BEGIN

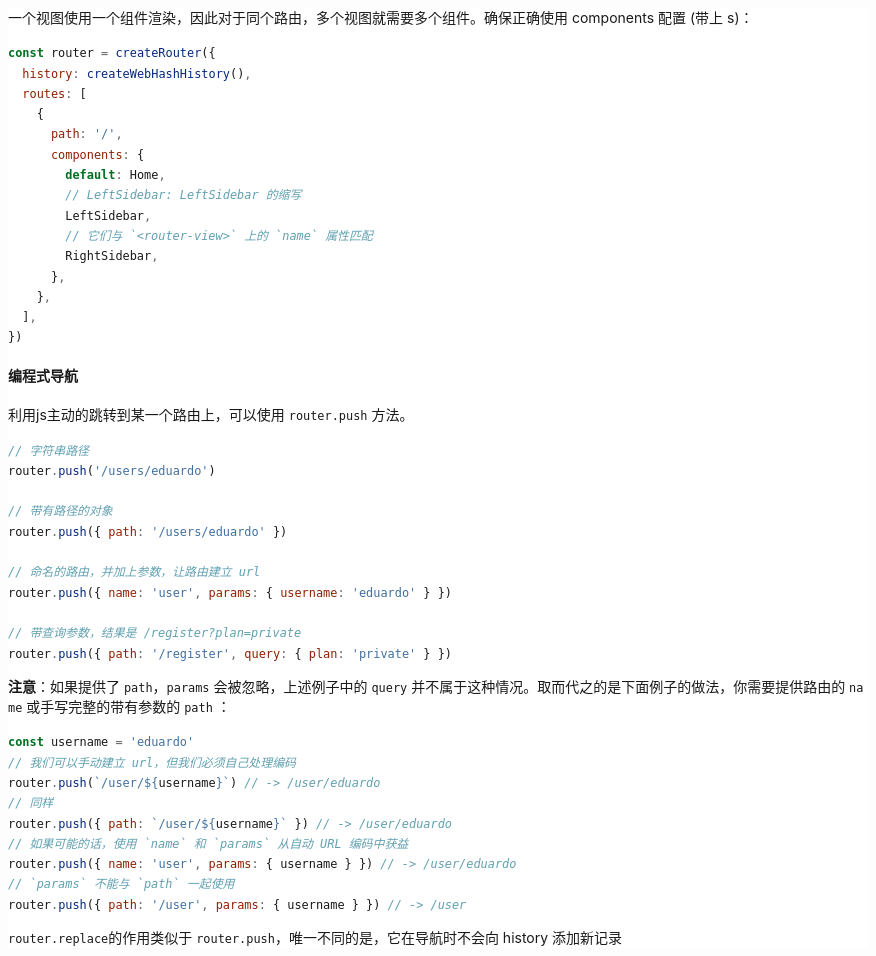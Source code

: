 一个视图使用一个组件渲染，因此对于同个路由，多个视图就需要多个组件。确保正确使用 components 配置 (带上 s)：

```js
const router = createRouter({
  history: createWebHashHistory(),
  routes: [
    {
      path: '/',
      components: {
        default: Home,
        // LeftSidebar: LeftSidebar 的缩写
        LeftSidebar,
        // 它们与 `<router-view>` 上的 `name` 属性匹配
        RightSidebar,
      },
    },
  ],
})
```

#### 编程式导航

利用js主动的跳转到某一个路由上，可以使用 `router.push` 方法。

```js
// 字符串路径
router.push('/users/eduardo')

// 带有路径的对象
router.push({ path: '/users/eduardo' })

// 命名的路由，并加上参数，让路由建立 url
router.push({ name: 'user', params: { username: 'eduardo' } })

// 带查询参数，结果是 /register?plan=private
router.push({ path: '/register', query: { plan: 'private' } })
```

**注意**：如果提供了 `path`，`params` 会被忽略，上述例子中的 `query` 并不属于这种情况。取而代之的是下面例子的做法，你需要提供路由的 `name` 或手写完整的带有参数的 `path` ：

```js
const username = 'eduardo'
// 我们可以手动建立 url，但我们必须自己处理编码
router.push(`/user/${username}`) // -> /user/eduardo
// 同样
router.push({ path: `/user/${username}` }) // -> /user/eduardo
// 如果可能的话，使用 `name` 和 `params` 从自动 URL 编码中获益
router.push({ name: 'user', params: { username } }) // -> /user/eduardo
// `params` 不能与 `path` 一起使用
router.push({ path: '/user', params: { username } }) // -> /user
```

`router.replace`的作用类似于 `router.push`，唯一不同的是，它在导航时不会向 history 添加新记录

END

=== WHAT TO PRODUCE ===
Output the listing exactly. Leave out any image.

=== ANSWER TO THE PROBLEM ===
Source code

: 一个视图使用一个组件渲染，因此对于同个路由，多个视图就需要多个组件。确保正确使用 components 配置 (带上 s)：

```js
const router = createRouter({
  history: createWebHashHistory(),
  routes: [
    {
      path: '/',
      components: {
        default: Home,
        // LeftSidebar: LeftSidebar 的缩写
        LeftSidebar,
        // 它们与 `<router-view>` 上的 `name` 属性匹配
        RightSidebar,
      },
    },
  ],
})
```

#### 编程式导航

利用js主动的跳转到某一个路由上，可以使用 `router.push` 方法。

```js
// 字符串路径
router.push('/users/eduardo')

// 带有路径的对象
router.push({ path: '/users/eduardo' })

// 命名的路由，并加上参数，让路由建立 url
router.push({ name: 'user', params: { username: 'eduardo' } })

// 带查询参数，结果是 /register?plan=private
router.push({ path: '/register', query: { plan: 'private' } })
```

**注意**：如果提供了 `path`，`params` 会被忽略，上述例子中的 `query` 并不属于这种情况。取而代之的是下面例子的做法，你需要提供路由的 `name` 或手写完整的带有参数的 `path` ：

```js
const username = 'eduardo'
// 我们可以手动建立 url，但我们必须自己处理编码
router.push(`/user/${username}`) // -> /user/eduardo
// 同样
router.push({ path: `/user/${username}` }) // -> /user/eduardo
// 如果可能的话，使用 `name` 和 `params` 从自动 URL 编码中获益
router.push({ name: 'user', params: { username } }) // -> /user/eduardo
// `params` 不能与 `path` 一起使用
router.push({ path: '/user', params: { username } }) // -> /user
```

`router.replace`的作用类似于 `router.push`，唯一不同的是，它在导航时不会向 history 添加新记录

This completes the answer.